Officer recently found innocent captured in FETÖ safe house


A former captain in the Land Forces Command who was found innocent on charges of having links to the Gülenist Terror Group (FETÖ) was detained over the weekend at a safe house belonging to the group. The raid on the safe house in the central Anatolian province of Konya netted three suspects, one of whom was identified as Kenan Ş., a captain in the Land Forces Command. The police found five cell phones that had the ByLock encrypted communication program, $8,000 and TL 18,000 (approximately $4,000). The two other suspects were also carrying four fake IDs. Kenan Ş. was captured by security forces the day after the July 15, 2016 coup attempt at the Jet Base in Konya. He was on leave at the time.

He was jailed and tried as a suspected FETÖ member. He told the court that he wasn't a member and that he had gone to the base on July 15, 2016, to get his English practice book and was stuck in the base when it was in lockdown. He was released İn February and found innocent on May 31.

Reports said that Kenan Ş.'s brother Cihan Ş., who was also a captain, was shot dead by the police in front of the Istanbul Metropolitan Municipality Headquarters on July 15, 2016, as he was telling soldiers under his control to shoot everyone who approached.

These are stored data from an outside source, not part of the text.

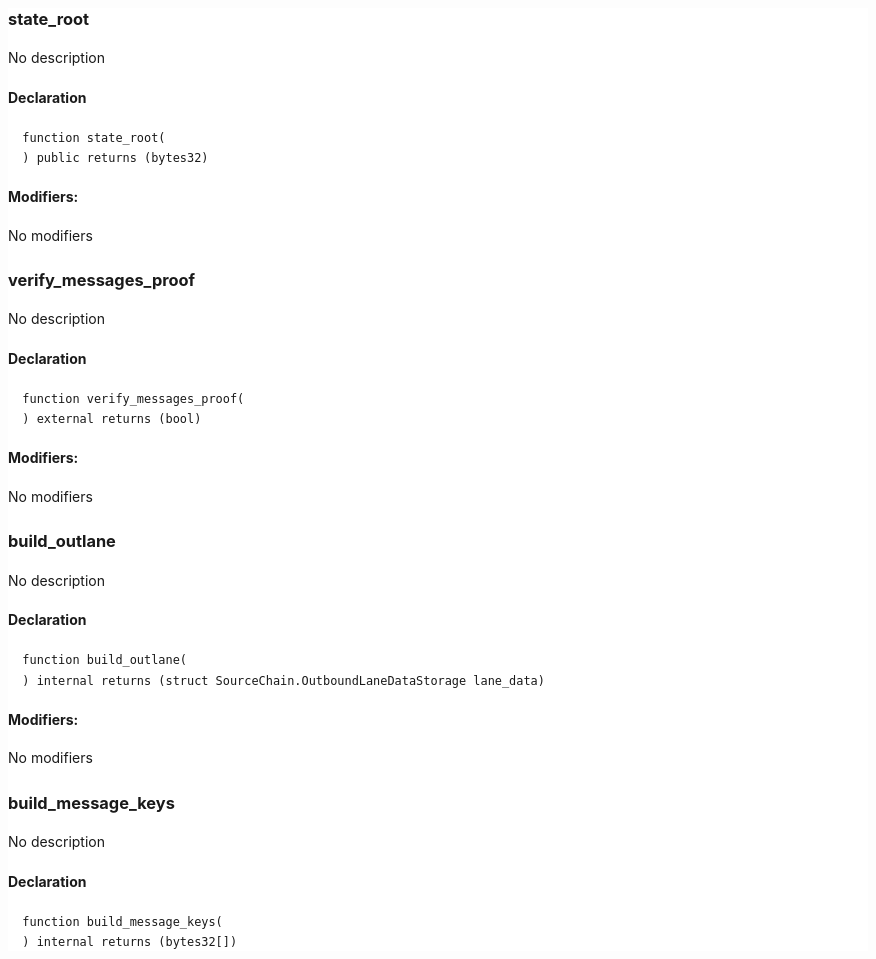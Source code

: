 

### state_root
No description


#### Declaration
```solidity
  function state_root(
  ) public returns (bytes32)
```

#### Modifiers:
No modifiers



### verify_messages_proof
No description


#### Declaration
```solidity
  function verify_messages_proof(
  ) external returns (bool)
```

#### Modifiers:
No modifiers



### build_outlane
No description


#### Declaration
```solidity
  function build_outlane(
  ) internal returns (struct SourceChain.OutboundLaneDataStorage lane_data)
```

#### Modifiers:
No modifiers



### build_message_keys
No description


#### Declaration
```solidity
  function build_message_keys(
  ) internal returns (bytes32[])
```
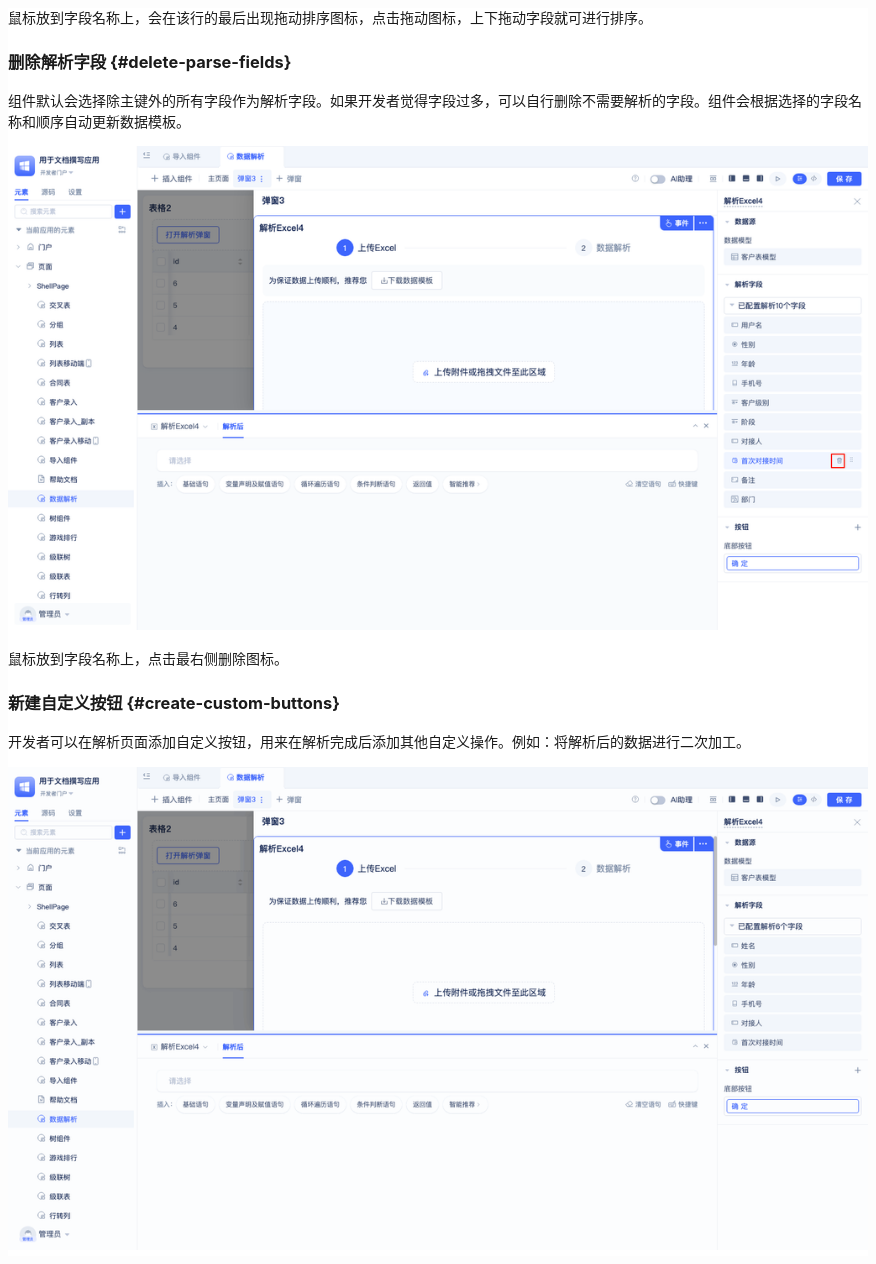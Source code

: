 鼠标放到字段名称上，会在该行的最后出现拖动排序图标，点击拖动图标，上下拖动字段就可进行排序。

### 删除解析字段 {#delete-parse-fields}

组件默认会选择除主键外的所有字段作为解析字段。如果开发者觉得字段过多，可以自行删除不需要解析的字段。组件会根据选择的字段名称和顺序自动更新数据模板。

![](./img/12/2025-09-22-14-00-24.png)

鼠标放到字段名称上，点击最右侧删除图标。


### 新建自定义按钮 {#create-custom-buttons}

开发者可以在解析页面添加自定义按钮，用来在解析完成后添加其他自定义操作。例如：将解析后的数据进行二次加工。

![](./img/12/2025-09-22_14-06-37.gif)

The ByLock application was first discovered during criminal inquiries into the terrorist group in 2014. The National Intelligence Organization (MİT) uncovered the messaging app apparently programmed - or modified for exclusive use of the group's members - by someone linked to FETÖ. According to recent media reports, police intelligence staff linked to the terrorist group were behind the app. FETÖ-linked staff members working in a powerful intelligence department of the Turkish National Police were the "architects" of the app or rather its modification to serve the purposes of the group.

Investigations show that 95 out of the first 100 people who downloaded and installed the app were personnel in police intelligence and the other five people were employees of the Scientific and Technological Research Council of Turkey (TÜBİTAK). TÜBİTAK was the target of mass infiltration by Gülenists in the past, and it is believed that the original developers of the application are linked to this state-run institution. Turkish authorities so far have detected some 102,000 people who downloaded the app and used it for correspondence of the group's activities. Prosecutors launched investigations, and thousands, ranging from shopkeepers to high-ranking generals and bureaucrats, housewives and prominent businesspeople, were detained for exchanging messages via ByLock for acts of terror.